Авторы исследования отмечают, что с появлением в Южной Африке демократического государства там наблюдается последовательный экономический рост.
Еще одна причина, по которой становятся несостоявшимися государства, где правят институты изъятия – это алчность правящей элиты. Пример, который приводят авторы – Египет при Хосни Мубараке. Члены семьи и бизнесмены, близкие к его режиму контролировали значительную часть экономики. Они получали защиту от государства, госконтракты и льготные банковские кредиты. Семья Мубарака и члены элиты сколотили себе огромные состояния, в то время, как значительное число египтян не смогло выйти из бедности.
Отличительной чертой стран, где главенствуют институты изъятия, является также тенденция элиты блокировать технологический прогресс. Авторы указывают на пример российской и австро-венгерской империй в 19-ом веке. Когда в Великобритании и Соединенных Штатах стали стремительно развиваться железные дороги, императору Францу 1-му предложили рассмотреть вопрос о строительстве железнодорожных путей в Австрии. Он отказался, заявив, что не будет делать ничего, что могло бы способствовать проникновению революции в его империю. Аналогичное решение –в России – говорит профессор Аджемоглу - принял Николай Первый.

Дарон Аджемоглу: Оба эти императора и окружающая их элита запретили строительство железнодорожных путей и введение других новых технологий, в текстильной промышленности, например. Эти решения они принимали не по соображениям экономики, а исключительно по политическим мотивам. Они опасались, что новые технологии как-то дестабилизируют их власть, что железные дороги, например, сделают подвластное монархам население более мобильным и будут способствовать скоплению большой числа людей, что в свою очередь приведёт к созданию организованной оппозиции.

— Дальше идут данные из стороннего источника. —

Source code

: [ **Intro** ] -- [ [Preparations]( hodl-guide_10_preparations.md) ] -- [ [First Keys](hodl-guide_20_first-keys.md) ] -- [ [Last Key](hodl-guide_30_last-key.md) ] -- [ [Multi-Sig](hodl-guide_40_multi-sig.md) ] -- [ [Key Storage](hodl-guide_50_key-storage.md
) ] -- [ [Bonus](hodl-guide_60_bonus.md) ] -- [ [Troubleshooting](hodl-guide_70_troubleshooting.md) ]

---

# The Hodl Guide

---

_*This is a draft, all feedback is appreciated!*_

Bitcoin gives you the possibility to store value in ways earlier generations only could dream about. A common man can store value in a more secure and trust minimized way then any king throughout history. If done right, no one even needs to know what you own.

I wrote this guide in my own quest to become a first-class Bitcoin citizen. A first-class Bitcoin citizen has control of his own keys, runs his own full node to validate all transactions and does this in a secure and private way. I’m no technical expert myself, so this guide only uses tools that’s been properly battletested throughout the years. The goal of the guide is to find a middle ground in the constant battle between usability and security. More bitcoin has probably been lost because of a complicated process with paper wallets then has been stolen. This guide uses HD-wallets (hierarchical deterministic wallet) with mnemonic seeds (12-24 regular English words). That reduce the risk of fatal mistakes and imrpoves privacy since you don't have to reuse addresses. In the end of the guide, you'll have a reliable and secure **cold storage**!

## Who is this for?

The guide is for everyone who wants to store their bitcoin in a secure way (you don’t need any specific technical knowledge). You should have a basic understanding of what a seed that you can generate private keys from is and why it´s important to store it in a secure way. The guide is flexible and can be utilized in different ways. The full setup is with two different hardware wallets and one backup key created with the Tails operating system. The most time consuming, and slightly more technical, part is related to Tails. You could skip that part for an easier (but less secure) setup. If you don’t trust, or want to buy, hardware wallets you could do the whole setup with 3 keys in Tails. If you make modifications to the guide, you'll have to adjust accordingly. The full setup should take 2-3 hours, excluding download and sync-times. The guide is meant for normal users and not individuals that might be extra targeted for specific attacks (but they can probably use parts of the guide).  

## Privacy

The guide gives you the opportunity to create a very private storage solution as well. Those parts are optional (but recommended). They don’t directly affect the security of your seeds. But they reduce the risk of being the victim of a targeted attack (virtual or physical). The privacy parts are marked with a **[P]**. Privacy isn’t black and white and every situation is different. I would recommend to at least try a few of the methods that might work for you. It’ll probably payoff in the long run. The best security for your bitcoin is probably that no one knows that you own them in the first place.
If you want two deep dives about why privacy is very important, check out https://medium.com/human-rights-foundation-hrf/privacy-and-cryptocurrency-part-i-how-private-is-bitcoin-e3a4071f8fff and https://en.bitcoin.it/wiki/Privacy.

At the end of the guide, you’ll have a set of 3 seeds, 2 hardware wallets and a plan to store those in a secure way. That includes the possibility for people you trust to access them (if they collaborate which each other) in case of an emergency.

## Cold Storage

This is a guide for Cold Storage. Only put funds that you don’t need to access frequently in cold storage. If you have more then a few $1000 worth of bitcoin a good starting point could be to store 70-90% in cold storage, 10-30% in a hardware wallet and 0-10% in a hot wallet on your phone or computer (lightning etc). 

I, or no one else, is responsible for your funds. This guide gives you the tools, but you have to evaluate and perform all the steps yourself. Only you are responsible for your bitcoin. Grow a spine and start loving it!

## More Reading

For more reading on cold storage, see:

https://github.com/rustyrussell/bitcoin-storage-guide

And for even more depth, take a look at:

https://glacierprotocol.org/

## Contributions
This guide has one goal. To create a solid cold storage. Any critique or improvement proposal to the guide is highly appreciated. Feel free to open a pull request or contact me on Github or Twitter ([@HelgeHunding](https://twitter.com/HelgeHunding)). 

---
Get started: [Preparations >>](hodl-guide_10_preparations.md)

Перед ними стоял выбор между технологическим и экономическим прогрессом, с одной стороны и потенциальной дестабилизации их власти, с другой. Какой выбор они сделали, мы знаем.

Владимир Дубинский: Рано или поздно – отмечает профессор Аджемоглу, институты изъятия, а вместе с ними и элита, их создавшая, прекращают свое существование, но успешный переход от экономических институтов изъятия к институтам широкого представительства требует политических преобразований, а это редко происходит по инициативе элиты.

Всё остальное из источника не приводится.